In 1985, the Kinabalu Birdwing was listed in Threatened Swallowtail Butterflies of the World – The IUCN Red Data Book as Indeterminate – little was known about this rare butterfly endemic to Borneo, and no significant conservation work was being carried out to ensure its future.
In 2017, the Swallowtail & Birdwing Butterfly Trust gave a grant to Dr Stephen Sutton to carry out much-needed research into the species. The grant, which was matched by the Rotary Club of Kota Kinabalu, ignited a project which culminated, in October 2023, in the Kinabalu Birdwing being declared the state butterfly of Sabah – an incredible success for this species, which is now listed as Vulnerable on the IUCN Red List.
The aim of the Kinabalu Birdwing Project was to carry out research to understand more about this threatened butterfly’s abundance, its distribution, and its foodplant, as well as to raise awareness amongst the local population, advise on community-led breeding programmes and help establish Troides andromache as an icon of Malaysia’s national heritage.

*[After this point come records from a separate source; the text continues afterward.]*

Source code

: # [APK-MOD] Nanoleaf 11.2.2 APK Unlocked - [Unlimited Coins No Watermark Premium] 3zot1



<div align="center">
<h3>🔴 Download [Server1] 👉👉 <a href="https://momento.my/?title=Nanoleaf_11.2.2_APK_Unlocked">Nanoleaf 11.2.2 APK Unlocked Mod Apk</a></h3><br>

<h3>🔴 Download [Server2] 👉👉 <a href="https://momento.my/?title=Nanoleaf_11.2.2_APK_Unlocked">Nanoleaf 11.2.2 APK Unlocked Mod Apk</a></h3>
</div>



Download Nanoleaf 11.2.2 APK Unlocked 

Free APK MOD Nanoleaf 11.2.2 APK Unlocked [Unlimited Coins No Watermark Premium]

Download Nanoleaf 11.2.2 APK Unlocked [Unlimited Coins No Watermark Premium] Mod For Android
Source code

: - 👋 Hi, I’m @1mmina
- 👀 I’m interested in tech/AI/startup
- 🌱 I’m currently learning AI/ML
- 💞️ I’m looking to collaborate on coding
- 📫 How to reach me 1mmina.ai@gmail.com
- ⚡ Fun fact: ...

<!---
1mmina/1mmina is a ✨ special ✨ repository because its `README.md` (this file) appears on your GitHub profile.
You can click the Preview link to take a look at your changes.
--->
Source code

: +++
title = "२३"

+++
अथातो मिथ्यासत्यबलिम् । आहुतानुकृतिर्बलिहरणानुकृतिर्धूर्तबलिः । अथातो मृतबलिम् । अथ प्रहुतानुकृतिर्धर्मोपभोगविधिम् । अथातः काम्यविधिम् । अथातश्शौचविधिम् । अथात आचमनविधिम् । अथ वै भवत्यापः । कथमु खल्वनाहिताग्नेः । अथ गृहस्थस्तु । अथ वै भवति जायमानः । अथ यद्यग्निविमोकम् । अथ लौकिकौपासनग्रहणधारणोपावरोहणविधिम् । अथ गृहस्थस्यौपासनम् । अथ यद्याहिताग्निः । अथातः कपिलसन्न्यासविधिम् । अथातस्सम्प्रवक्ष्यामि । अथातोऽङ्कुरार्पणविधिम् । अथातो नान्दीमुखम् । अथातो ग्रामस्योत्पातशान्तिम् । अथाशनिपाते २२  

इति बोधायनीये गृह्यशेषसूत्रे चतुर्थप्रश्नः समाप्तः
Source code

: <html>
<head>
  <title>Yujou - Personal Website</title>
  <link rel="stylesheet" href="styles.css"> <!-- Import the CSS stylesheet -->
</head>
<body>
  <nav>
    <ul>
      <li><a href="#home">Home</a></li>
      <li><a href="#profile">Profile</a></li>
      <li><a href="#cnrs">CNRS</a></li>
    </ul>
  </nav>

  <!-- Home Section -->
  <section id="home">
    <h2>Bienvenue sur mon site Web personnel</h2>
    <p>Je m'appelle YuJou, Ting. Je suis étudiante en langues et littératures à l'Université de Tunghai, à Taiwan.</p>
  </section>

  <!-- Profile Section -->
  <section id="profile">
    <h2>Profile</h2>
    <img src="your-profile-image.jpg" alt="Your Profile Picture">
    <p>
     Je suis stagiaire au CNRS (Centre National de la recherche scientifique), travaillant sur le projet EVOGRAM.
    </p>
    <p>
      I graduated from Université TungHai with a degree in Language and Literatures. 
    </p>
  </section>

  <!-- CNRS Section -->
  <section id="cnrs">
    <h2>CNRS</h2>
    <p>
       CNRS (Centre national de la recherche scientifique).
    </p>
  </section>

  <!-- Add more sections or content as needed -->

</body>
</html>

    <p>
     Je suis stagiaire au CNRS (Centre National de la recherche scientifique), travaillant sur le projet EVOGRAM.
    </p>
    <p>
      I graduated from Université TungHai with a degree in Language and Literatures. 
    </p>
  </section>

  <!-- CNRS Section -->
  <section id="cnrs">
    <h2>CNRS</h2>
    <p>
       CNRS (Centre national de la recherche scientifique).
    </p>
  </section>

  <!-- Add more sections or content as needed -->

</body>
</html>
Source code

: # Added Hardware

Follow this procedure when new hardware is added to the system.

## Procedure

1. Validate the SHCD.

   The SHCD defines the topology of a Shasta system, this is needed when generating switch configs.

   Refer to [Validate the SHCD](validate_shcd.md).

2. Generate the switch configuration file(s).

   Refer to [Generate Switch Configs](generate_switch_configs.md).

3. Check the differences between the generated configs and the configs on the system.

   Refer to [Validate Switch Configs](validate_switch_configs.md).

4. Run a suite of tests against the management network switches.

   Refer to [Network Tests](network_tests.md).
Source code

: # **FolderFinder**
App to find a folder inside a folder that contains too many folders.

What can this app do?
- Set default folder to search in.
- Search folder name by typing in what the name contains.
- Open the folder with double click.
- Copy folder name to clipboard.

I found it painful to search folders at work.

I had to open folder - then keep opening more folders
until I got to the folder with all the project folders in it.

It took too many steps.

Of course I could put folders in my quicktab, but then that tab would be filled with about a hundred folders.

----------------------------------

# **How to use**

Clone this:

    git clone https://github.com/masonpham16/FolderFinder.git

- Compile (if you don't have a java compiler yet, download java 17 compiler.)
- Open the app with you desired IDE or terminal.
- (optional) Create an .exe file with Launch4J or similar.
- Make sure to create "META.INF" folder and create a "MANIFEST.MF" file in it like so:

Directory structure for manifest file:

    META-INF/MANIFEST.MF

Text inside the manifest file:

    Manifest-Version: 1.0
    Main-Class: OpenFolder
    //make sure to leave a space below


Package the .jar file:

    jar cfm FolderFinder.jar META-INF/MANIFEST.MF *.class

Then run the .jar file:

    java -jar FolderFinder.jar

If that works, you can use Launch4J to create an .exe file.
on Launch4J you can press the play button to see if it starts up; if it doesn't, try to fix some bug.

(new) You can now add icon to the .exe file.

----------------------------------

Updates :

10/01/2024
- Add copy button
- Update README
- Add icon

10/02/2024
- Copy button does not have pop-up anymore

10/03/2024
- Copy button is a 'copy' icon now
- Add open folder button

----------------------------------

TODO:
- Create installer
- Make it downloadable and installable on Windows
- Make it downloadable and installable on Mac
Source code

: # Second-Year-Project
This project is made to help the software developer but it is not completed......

Dr Sutton and team, despite being hampered by the COVID-19 pandemic, carried out a successful research project, providing vital information about the Kinabalu Birdwing’s numbers, distribution, and ecology. They also developed a network of local landowners and homestay owners to deliver community breeding programmes, encouraging them to help maintain populations of Troides andromache by planting host plants whilst benefiting from ecotourism.
The Swallowtail & Birdwing Butterfly Trust subsequently supported MSc student, Corné van der Linden, to continue community engagement work with this network. Corné is currently continuing his work there, studying the biogeography and genomics of birdwing butterflies for a PhD.
The designation of the Kinabalu Birdwing as the state butterfly of Sabah is a testament to the incredible work of Dr Sutton, his team, and local communities on the ground, and it is hoped it will help secure an ongoing commitment to protecting this beautiful but threatened species and Sabah’s biodiversity for the future.